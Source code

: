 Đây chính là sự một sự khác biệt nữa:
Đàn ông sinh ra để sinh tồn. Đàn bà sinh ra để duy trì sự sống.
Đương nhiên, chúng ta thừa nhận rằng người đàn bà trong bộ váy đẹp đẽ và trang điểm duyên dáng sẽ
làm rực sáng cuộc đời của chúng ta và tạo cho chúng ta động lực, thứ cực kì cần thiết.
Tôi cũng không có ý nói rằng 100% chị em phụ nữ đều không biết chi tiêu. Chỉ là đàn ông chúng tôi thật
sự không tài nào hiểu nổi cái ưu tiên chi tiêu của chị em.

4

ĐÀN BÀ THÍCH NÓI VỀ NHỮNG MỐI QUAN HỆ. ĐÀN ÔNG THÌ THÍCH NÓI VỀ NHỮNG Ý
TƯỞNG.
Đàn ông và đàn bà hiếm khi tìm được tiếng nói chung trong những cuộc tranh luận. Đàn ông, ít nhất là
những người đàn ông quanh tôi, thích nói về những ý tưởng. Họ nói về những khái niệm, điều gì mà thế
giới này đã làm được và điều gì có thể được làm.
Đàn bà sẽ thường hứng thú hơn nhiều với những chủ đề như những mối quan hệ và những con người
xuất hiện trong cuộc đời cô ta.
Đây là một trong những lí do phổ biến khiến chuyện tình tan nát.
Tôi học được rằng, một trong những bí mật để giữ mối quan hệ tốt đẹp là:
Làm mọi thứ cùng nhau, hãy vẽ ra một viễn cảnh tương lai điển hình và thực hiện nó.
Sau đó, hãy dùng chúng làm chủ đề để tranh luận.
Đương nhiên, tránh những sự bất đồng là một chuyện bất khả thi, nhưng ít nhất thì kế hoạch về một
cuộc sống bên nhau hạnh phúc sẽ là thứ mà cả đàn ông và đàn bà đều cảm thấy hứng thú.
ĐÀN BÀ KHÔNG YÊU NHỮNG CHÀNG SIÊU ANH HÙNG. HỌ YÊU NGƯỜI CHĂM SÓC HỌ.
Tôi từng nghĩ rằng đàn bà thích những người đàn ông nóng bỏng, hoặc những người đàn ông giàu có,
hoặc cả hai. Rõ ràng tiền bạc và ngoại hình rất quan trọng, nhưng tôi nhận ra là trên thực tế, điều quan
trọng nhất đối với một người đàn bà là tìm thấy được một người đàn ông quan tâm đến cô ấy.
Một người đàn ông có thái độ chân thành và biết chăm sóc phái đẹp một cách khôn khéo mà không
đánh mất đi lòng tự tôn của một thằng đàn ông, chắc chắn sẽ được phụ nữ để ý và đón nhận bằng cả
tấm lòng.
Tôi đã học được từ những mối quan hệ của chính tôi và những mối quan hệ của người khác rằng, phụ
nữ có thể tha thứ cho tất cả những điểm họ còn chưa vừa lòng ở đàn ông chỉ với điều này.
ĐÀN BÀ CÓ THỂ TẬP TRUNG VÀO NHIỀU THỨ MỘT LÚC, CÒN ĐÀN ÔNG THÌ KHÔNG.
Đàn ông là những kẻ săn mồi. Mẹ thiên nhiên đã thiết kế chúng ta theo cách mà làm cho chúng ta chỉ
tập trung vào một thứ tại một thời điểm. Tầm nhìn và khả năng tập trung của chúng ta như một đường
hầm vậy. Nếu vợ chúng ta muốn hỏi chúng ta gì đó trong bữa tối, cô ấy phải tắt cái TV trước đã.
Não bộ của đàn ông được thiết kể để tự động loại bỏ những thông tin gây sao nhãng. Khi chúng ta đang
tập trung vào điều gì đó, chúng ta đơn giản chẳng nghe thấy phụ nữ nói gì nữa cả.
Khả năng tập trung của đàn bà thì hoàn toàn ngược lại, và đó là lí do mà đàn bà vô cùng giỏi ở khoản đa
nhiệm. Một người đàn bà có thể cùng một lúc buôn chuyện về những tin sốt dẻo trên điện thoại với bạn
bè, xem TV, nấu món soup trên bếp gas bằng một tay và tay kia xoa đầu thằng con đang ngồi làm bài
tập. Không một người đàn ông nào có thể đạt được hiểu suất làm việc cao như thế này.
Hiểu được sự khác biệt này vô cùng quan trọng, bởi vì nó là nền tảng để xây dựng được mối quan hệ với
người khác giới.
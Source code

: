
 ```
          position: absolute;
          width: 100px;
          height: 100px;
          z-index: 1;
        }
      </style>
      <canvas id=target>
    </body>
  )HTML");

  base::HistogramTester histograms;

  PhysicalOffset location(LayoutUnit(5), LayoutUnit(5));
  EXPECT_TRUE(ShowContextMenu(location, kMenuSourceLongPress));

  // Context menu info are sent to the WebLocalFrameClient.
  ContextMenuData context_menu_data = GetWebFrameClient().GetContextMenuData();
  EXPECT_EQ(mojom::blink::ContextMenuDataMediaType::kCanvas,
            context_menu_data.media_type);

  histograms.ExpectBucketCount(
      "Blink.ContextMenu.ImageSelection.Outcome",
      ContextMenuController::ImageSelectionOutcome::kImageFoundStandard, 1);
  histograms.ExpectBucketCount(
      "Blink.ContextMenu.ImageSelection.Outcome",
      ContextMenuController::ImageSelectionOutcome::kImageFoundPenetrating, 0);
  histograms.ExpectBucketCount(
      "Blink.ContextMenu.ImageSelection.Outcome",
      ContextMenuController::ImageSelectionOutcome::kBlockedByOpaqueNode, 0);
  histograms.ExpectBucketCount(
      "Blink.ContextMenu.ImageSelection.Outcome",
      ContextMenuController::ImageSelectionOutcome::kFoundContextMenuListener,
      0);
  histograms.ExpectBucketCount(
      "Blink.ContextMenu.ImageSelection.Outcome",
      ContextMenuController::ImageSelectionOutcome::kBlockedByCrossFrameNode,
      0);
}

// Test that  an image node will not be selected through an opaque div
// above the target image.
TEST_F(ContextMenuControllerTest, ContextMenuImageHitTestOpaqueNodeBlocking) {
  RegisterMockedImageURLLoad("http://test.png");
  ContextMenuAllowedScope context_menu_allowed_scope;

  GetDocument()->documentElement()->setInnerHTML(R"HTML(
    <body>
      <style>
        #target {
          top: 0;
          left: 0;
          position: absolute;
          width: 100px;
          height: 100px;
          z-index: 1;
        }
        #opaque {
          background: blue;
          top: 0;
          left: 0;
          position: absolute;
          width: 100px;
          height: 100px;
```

—————

> Problem to solve
Look through the entries and return each line that has the word "tiêu" in it.

> Solution
Tôi cũng không có ý nói rằng 100% chị em phụ nữ đều không biết chi tiêu. Chỉ là đàn ông chúng tôi thật
sự không tài nào hiểu nổi cái ưu tiên chi tiêu của chị em.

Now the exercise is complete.